I supplied in another post several examples of what radical Christians thought justified their actions. Later Christians have rebuked such interpretations, but what happened, happened.
And your insistence on excluding the Old Testament from this is strange to me; if the Christians don't want it to be used, then why print it in their Bibles? If the Old Testament was good enough for Jesus and Paul to quote, and for apparently all later Christians except yourself, then why is it no surprise Crusaders did? Or is it that Christianity is just a religion of peace, while Judaism is a bloody, hateful religion, founded on a book that teaches so many violent things - the presence of which apparently even you acknowledge?
Well for one, both Jesus and Paul were Jews. Is it any wonder that they would quote from the Jewish Old Testament?
Christians of today do not follow the rules set out in the Old Testament, be it prohibitions on eating certain foods, instructions on how to sacrifice live animals on an alter, or exhortations to kill Philistines.
When asked which of the commandments was the greatest Christ says "Love God with all your heart, and all your soul, and all your mind, and all your strength. Second, love your neighbor as you love yourself...." Part of Christ's mission was to bring us face to face with our shortcomings and bloodlust (i.e., our old "sinful" rebellious nature) so that we could move beyond it.

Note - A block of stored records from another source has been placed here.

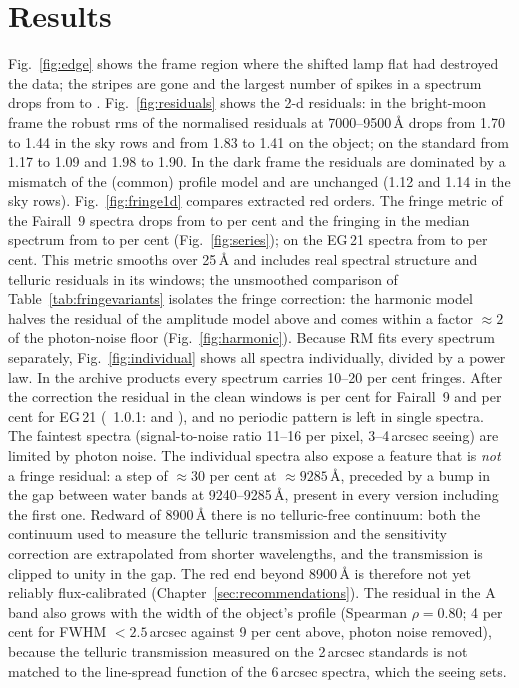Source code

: \section{Results}
\label{sec:results_fringe}
Fig.~\ref{fig:edge} shows the frame region where the shifted lamp flat had destroyed the data; the stripes are gone
and the largest number of spikes in a spectrum drops from \SpMaxOld{} to \SpMaxNew. Fig.~\ref{fig:residuals} shows the
2-d residuals: in the bright-moon frame the robust rms of the normalised residuals at 7000--9500\,\AA{} drops from
1.70 to 1.44 in the sky rows and from 1.83 to 1.41 on the object; on the standard from 1.17 to 1.09 and 1.98 to 1.90.
In the dark frame the residuals are dominated by a mismatch of the (common) profile model and are unchanged (1.12 and
1.14 in the sky rows). Fig.~\ref{fig:fringe1d} compares extracted red orders. The fringe metric of the Fairall~9 spectra
drops from \FrOld{} to \FrNewOpt{} per cent and the fringing in the median spectrum from \FrMedOld{} to \FrMedNewOpt{}
per cent (Fig.~\ref{fig:series}); on the EG\,21 spectra from \EGfrOld{} to \EGfrNew{} per cent. This metric
smooths over 25\,\AA{} and includes real spectral structure and telluric residuals in its windows; the unsmoothed
comparison of Table~\ref{tab:fringevariants} isolates the fringe correction: the harmonic model halves the residual
of the amplitude model above and comes within a factor $\approx2$ of the photon-noise floor (Fig.~\ref{fig:harmonic}). Because RM fits every
spectrum separately, Fig.~\ref{fig:individual} shows all spectra individually, divided by a power law. In the archive
products every spectrum carries 10--20 per cent fringes. After the correction the residual in the clean windows is
\IndivNewF{} per cent for Fairall~9 and \IndivNewE{} per cent for EG\,21 (\banzai{}~1.0.1: \IndivOldF{} and
\IndivOldE), and no periodic pattern is left in single spectra. The faintest spectra (signal-to-noise ratio 11--16 per
pixel, 3--4\,arcsec seeing) are limited by photon noise. The individual spectra also expose a feature that is \emph{not} a fringe residual:
a step of $\approx30$ per cent at $\approx9285$\,\AA{}, preceded by a bump in the gap between water bands at
9240--9285\,\AA, present in every version including the first one. Redward of 8900\,\AA{} there is no telluric-free
continuum: both the continuum used to measure the telluric transmission and the sensitivity correction are extrapolated
from shorter wavelengths, and the transmission is clipped to unity in the gap. The red end beyond 8900\,\AA{} is
therefore not yet reliably flux-calibrated (Chapter~\ref{sec:recommendations}). The residual in the A band also grows
with the width of the object's profile (Spearman $\rho=0.80$; 4 per cent for FWHM $<2.5$\,arcsec against 9 per cent
above, photon noise removed), because the telluric transmission measured on the 2\,arcsec standards is not matched to
the line-spread function of the 6\,arcsec spectra, which the seeing sets.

Where in Islam is the message of mercy and forgiveness and love (for Jews and Christians as well as other Muslims)? Yes, the Old Testament is full of violence and murder, and Christ teaches us that we do not have to be a slave to what the past has given us.
If the history of Judaism, Christianity, and Islam are less than exemplary then by all means blame men. But only one of these religions explicitly teaches us to do good to all that hate us. One of the other religions explicitly tells its adherents to kill others with whom they disagree.